Еще раз подчеркнем: разоблачая перспективное истолкование мира в европейской живописи (философии, культуре в целом), Флоренский тем самым утверждает перспективизм на метафизическом уровне. Есть только один способ лишить европейский перспективный образ мира притязания на абсолютный онтологический статус: показать, что это только конструкция, только орфография, причем одна из многих возможных конструкций и орфографий. Разоблачение, деонтологизация одной перспективы предполагает утверждение о возможности иных перспектив, «иных систем транскрипций, соответствующих жизнепониманию и стилю иных веков».

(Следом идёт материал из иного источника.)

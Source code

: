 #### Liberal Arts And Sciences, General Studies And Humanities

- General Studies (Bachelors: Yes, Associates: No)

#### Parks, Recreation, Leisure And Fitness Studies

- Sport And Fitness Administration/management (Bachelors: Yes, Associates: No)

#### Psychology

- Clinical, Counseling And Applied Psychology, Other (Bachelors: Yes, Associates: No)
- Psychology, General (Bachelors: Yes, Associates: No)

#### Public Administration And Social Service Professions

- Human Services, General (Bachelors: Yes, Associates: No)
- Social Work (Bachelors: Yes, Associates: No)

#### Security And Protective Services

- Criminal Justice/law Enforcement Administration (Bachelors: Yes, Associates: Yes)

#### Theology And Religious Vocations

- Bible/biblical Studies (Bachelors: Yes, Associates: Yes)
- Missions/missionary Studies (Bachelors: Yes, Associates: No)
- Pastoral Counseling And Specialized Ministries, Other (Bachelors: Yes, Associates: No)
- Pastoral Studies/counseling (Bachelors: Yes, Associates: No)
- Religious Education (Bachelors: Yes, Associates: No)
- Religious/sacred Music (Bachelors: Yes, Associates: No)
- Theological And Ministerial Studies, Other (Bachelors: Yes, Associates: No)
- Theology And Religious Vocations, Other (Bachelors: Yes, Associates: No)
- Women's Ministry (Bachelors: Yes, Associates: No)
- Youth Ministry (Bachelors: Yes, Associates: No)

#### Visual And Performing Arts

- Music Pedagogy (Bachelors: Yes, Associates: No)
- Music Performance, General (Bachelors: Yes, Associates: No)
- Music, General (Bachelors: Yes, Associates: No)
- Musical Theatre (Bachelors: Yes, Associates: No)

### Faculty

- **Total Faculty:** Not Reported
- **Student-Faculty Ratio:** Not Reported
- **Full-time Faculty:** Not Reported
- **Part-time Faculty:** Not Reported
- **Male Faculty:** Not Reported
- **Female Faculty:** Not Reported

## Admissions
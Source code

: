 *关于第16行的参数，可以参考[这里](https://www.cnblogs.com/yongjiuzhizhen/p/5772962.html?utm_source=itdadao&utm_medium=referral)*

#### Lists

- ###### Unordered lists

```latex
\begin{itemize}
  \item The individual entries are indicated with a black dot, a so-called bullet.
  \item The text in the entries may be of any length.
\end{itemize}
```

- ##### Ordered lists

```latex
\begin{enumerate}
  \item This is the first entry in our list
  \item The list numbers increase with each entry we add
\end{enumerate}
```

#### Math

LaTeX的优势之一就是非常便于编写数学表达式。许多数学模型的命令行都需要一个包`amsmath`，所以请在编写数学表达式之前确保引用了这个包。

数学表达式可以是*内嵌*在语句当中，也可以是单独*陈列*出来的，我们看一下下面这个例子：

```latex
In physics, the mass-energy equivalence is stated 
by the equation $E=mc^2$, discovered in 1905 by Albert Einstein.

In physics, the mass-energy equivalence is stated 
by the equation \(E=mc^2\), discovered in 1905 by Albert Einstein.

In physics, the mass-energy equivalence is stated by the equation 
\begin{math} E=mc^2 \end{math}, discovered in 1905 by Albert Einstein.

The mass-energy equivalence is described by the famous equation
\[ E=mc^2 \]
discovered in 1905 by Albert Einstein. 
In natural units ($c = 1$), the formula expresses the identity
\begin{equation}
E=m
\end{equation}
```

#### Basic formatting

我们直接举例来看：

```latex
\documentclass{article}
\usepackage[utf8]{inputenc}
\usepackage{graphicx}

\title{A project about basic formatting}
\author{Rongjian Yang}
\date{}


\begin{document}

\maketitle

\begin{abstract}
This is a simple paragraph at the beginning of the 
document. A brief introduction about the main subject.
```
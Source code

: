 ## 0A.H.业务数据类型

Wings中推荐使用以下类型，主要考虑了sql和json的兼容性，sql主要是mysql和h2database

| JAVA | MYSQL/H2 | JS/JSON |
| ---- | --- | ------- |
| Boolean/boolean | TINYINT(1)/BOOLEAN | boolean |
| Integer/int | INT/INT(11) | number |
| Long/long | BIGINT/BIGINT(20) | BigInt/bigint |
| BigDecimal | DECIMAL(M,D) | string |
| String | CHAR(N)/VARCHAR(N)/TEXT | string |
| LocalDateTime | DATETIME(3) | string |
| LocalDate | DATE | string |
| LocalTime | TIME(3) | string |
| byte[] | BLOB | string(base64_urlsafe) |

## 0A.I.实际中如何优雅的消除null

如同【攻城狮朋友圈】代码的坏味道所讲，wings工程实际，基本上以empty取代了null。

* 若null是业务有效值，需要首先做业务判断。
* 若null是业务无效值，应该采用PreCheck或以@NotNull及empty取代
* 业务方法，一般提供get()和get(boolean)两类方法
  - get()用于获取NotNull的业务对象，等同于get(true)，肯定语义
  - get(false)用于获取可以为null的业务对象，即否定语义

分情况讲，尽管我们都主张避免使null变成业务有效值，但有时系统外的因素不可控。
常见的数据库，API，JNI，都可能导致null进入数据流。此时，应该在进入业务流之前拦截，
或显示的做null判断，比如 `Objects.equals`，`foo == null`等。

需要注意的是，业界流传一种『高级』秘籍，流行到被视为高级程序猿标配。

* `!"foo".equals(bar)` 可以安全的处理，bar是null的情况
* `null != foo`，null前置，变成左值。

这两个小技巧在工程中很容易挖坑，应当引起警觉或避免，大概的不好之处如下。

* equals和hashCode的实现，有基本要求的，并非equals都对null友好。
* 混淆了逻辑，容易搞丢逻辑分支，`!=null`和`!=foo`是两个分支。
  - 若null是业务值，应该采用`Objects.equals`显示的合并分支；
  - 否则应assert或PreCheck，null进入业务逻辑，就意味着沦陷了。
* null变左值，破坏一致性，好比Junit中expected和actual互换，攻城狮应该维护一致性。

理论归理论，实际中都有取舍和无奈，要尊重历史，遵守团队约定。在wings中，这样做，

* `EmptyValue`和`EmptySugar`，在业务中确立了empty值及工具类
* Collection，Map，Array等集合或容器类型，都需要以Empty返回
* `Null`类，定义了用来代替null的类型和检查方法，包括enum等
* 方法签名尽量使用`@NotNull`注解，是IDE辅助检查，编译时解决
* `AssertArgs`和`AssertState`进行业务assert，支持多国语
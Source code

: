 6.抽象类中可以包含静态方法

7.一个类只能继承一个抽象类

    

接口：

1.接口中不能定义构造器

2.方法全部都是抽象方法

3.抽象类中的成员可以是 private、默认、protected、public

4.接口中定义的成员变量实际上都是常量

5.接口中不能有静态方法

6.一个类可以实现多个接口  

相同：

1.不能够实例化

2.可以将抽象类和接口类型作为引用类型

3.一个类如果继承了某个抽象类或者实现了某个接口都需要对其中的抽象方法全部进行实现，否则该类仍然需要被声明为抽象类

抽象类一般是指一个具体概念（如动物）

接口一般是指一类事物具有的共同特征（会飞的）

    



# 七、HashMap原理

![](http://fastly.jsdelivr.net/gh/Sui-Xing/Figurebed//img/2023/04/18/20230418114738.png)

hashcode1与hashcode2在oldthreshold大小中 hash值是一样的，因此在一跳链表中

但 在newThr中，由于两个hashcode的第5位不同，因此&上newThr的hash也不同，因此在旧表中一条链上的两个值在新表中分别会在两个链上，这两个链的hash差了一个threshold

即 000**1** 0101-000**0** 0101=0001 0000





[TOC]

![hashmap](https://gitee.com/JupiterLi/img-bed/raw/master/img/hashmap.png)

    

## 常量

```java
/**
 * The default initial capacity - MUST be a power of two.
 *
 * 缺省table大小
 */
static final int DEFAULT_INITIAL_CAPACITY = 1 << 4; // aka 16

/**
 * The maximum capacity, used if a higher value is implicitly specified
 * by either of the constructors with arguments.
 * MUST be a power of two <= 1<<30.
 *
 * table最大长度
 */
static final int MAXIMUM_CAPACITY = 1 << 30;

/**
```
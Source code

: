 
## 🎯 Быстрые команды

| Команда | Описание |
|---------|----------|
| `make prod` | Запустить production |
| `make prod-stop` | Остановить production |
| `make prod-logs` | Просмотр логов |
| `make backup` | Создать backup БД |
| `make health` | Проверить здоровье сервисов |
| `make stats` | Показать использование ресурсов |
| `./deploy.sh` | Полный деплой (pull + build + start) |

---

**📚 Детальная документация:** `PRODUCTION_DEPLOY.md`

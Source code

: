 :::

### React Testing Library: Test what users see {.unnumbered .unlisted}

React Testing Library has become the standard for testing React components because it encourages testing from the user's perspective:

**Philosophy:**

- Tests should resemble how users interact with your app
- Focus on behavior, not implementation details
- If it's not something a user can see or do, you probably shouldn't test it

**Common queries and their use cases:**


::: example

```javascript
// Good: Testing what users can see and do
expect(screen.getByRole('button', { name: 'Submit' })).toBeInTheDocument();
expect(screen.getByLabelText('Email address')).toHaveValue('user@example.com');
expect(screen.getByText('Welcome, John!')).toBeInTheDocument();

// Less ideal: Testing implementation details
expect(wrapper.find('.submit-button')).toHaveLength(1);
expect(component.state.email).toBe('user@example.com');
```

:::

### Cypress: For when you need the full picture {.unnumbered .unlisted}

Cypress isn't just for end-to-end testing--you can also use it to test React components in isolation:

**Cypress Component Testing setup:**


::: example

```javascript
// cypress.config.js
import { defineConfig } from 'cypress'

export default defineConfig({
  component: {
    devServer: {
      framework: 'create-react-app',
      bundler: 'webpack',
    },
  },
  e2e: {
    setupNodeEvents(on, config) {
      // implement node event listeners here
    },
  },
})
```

Детальный анализ феномена перспективы в западной живописи представлен у О. Шпенглера, согласно которому перспектива, бесконечное пространство выступает в качестве прасимвола фаустовской культуры. Только европейской живописи известна перспектива: «В картине появляется гори-
зонт, как великий символ вечного, безграничного мирового пространства, которое заключает в себе отдельные видимые предметы как случайности. Необходимость его наличия в ландшафтной живописи рисуется нашему чувству настолько само собой понятной, что даже не возникал существенный вопрос о тех случаях, в которых он вообще отсутствует, и что означает это его отсутствие. Мы не находим, однако, даже намека на горизонт в египетском рельефе, ни в византийской мозаике, ни на изображениях античных ваз и фресок, ни в эллинистических фресках с их пространственностью переднего плана. Понятие о заднем плане, таким образом, вообще не применимо ко всем этим искусствам» [7. С. 351-352]. У Флоренского мы можем найти аналогичные утверждения: «Перспективные соотношения, если бы они и были подмечены, не могли быть допущены в самозамкнутый круг канонов египетского искусства» [4. С. 252].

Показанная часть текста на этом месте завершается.